Yasemin Dönmez ise tedavi sürecinde eşinin yanında olduğunu, yaşadığı zorluklara şahitlik ettiğini anlattı.
Eşinin aşı tersi olmasına karşın kendisinin aşılandığını lisana getiren Dönmez, “Ben çocuklarım okula gittiği için aşı oldum. İyi ki de olmuşum. Kesinlikle her şeyin bir riski var fakat hastalığın riski daha çok. Eşim tedavi gördüğü mühlet boyunca 11 kilo verdi. Nefesin ne kadar kıymetli olduğunu hastanede bir sefer daha anladım.” diye konuştu.
“Herkese aşı olmasını öneriyorum”
Göğüs hastalıkları uzmanı Prof. Dr. Semra Bilaçeroğlu da hastalarının aşı aksisi olduğunu öğrendiğinde şaşırdığını belirterek, “Aşı olsaydı tedavi süreci bu kadar uzun sürmezdi.

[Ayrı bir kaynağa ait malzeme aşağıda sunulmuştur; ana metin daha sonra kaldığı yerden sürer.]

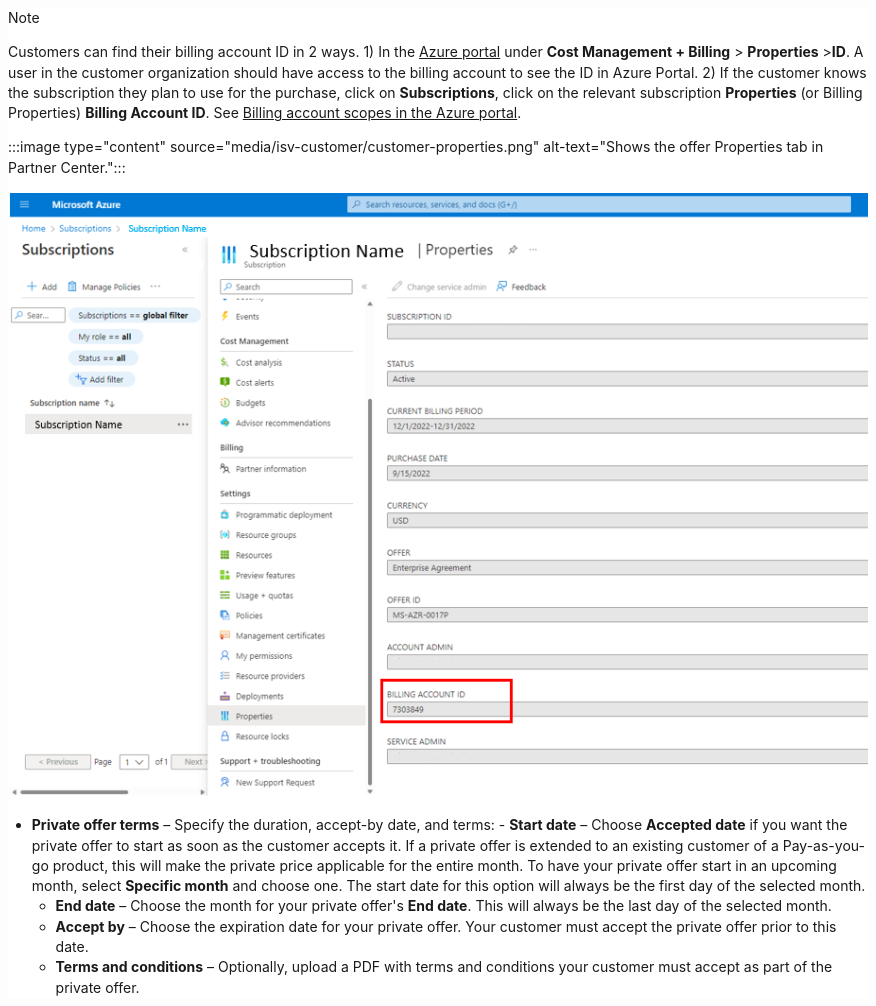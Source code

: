    > [!NOTE]
   > Customers can find their billing account ID in 2 ways. 1) In the [Azure portal](https://aka.ms/PrivateOfferAzurePortal) under **Cost Management + Billing** > **Properties** >**ID**. A user in the customer organization should have access to the billing account to see the ID in Azure Portal. 2) If the customer knows the subscription they plan to use for the purchase, click on **Subscriptions**, click on the relevant subscription **Properties** (or Billing Properties) **Billing Account ID**. See [Billing account scopes in the Azure portal](/azure/cost-management-billing/manage/view-all-accounts).
   
:::image type="content" source="media/isv-customer/customer-properties.png" alt-text="Shows the offer Properties tab in Partner Center.":::

![Screenshot showing subscription name properties.](media/isv-customer/subscription-name-properties.png)


- **Private offer terms** – Specify the duration, accept-by date, and terms:
       - **Start date** – Choose **Accepted date** if you want the private offer to start as soon as the customer accepts it. If a private offer is extended to an existing customer of a Pay-as-you-go product, this will make the private price applicable for the entire month. To have your private offer start in an upcoming month, select **Specific month** and choose one. The start date for this option will always be the first day of the selected month.
    - **End date** – Choose the month for your private offer's **End date**. This will always be the last day of the selected month.
    - **Accept by** – Choose the expiration date for your private offer. Your customer must accept the private offer prior to this date.
    - **Terms and conditions** – Optionally, upload a PDF with terms and conditions your customer must accept as part of the private offer.
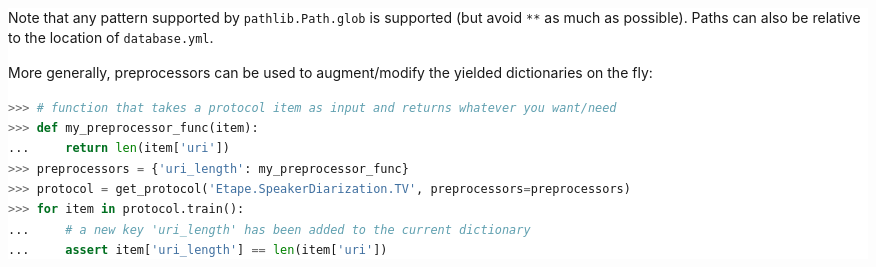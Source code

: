 Note that any pattern supported by `pathlib.Path.glob` is supported (but avoid `**` as much as possible).  Paths can also be relative to the location of `database.yml`.

More generally, preprocessors can be used to augment/modify the yielded dictionaries on the fly:

```python
>>> # function that takes a protocol item as input and returns whatever you want/need
>>> def my_preprocessor_func(item):
...     return len(item['uri'])
>>> preprocessors = {'uri_length': my_preprocessor_func}
>>> protocol = get_protocol('Etape.SpeakerDiarization.TV', preprocessors=preprocessors)
>>> for item in protocol.train():
...     # a new key 'uri_length' has been added to the current dictionary
...     assert item['uri_length'] == len(item['uri'])
```
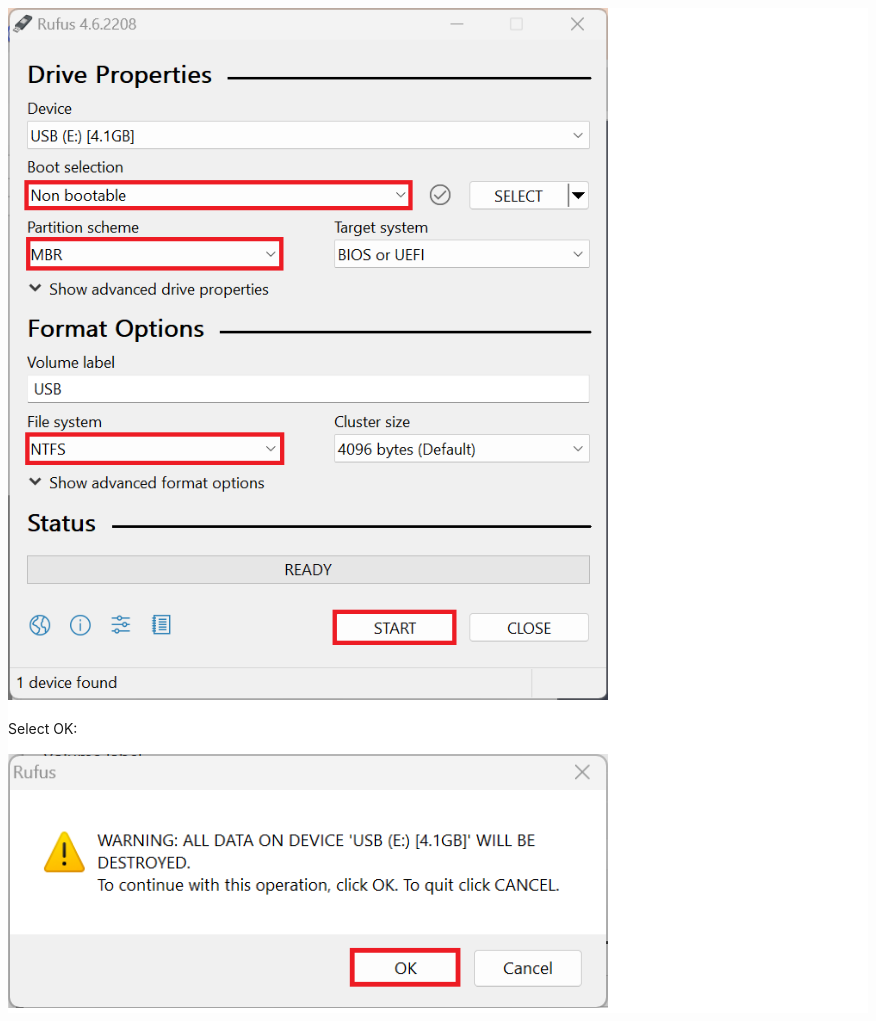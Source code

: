 <img src='./images/img_046.png' alt='img_046' width='600'/>

Select OK:

<img src='./images/img_047.png' alt='img_047' width='600'/>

Hastamız tedavi olduğu müddette aşının ehemmiyetini anladı. Salgının birinci ve ikinci dalgasında altta diğer bir hastalığı bulunan yaşlı şahıslarda hastalığı görürken şimdilerde 40 ila 50 yaşlarda aşısız altta diğer hastalığı olmayan bireylerde de bu hastalığı görüyoruz. Herkese aşı olmasını öneriyorum.” diye konuştu.
Bilaçeroğlu, hastalarının sıhhat durumunun iyi olduğunu, taburcu etabına geldiğini kaydetti.